Sparked by a recent hearing in California, a news story has called into question DMV wait times, especially in California. According to the DMV Director, Jean Shimoto DMV lines have only spiked in response to Real ID requirements. Yet, the eye-roll response and collective sigh could easily be heard across the country.

After all, everyone who has ever had to deal with the DMV knows the truth. DMV lines have always been long. Like getting a root canal, long lines at the DMV are an expected aggravation. When a person expresses having to go to the DMV, a long, aggravating wait is the prime collective thought.

However, California has an exceptional problem, that has stretched on for decades; much like the DMV line itself. Therefore, this new story, which basically printed an already known fact for most Californians, has inspired a call for change.

The response came in the form of a plan that few Californians knew was an option.

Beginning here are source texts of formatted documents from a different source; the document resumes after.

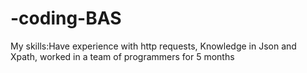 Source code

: # -coding-BAS
 My skills:Have experience with http requests, Knowledge in Json and Xpath, worked in a team of programmers for 5 months
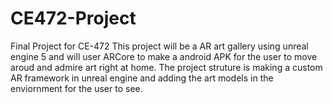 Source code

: # CE472-Project
Final Project for CE-472
This project will be a AR art gallery using unreal engine 5 and will user ARCore to make a android APK for the user to move aroud and admire art right at home.
The project struture is making a custom AR framework in unreal engine and adding the art models in the enviornment for the user to see. 

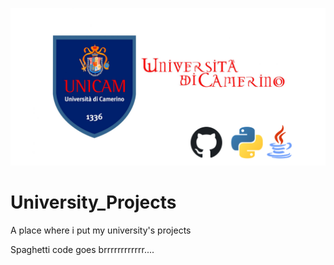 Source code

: ![](https://github.com/YounesRabeh/University_Projects/blob/main/about/unicam%20banner.png)


# University_Projects
A place where i put my university's projects

Spaghetti code goes brrrrrrrrrrrr.... 

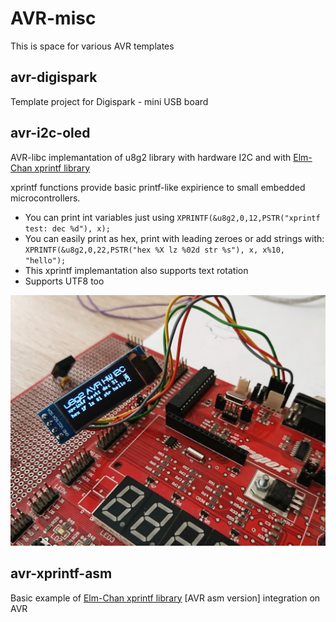 # AVR-misc
This is space for various AVR templates

## avr-digispark
Template project for Digispark - mini USB board

## avr-i2c-oled
AVR-libc implemantation of u8g2 library with hardware I2C and with [Elm-Chan xprintf library](http://elm-chan.org/fsw/strf/xprintf.html)

xprintf functions provide basic printf-like expirience to small embedded microcontrollers. 

- You can print int variables just using `XPRINTF(&u8g2,0,12,PSTR("xprintf test: dec %d"), x);`
- You can easily print as hex, print with leading zeroes or add strings with:<br>
`XPRINTF(&u8g2,0,22,PSTR("hex %X lz %02d str %s"), x, x%10, "hello");`
- This xprintf implemantation also supports text rotation
- Supports UTF8 too

![ESP8266 connected to router](/avr-i2c-oled/avr-oled.JPG)

## avr-xprintf-asm

Basic example of [Elm-Chan xprintf library](http://elm-chan.org/fsw/strf/xprintf.html) [AVR asm version] integration on AVR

Inspired by Nevada, California has started to place self-service kiosks throughout the state. Currently, the DMV has 60 kiosks throughout their various field offices and they plan to install ten more. A plan is also in place to install fifty more in grocery stores and other private outlets in Los Angeles and San Francisco.

These kiosks are capable of renewing registration and auto insurance instantly. These machines accept cash, check or card. Plus, having these kiosks in private areas, such as grocery stores, saves people a trip.

Unfortunately, only having a collection of a hundred kiosks placed throughout California is not going to fix the problem. More likely, it is going to aggravate people, considering the capability is available, but not set up in their area. This is like dangling the solution in front of weary people, desperate for change and then snatching it away. The current solution is nothing more than a tease.

If California wants to solve the problem, they are going to have to increase the proposed number of kiosks. Instead of one-hundred in total, there should be thousands placed all over the state. It will be interesting to see if the current instigation does anything to help ease the demand. Sadly, until such time, Californians are going to have to wait their turn, yet again.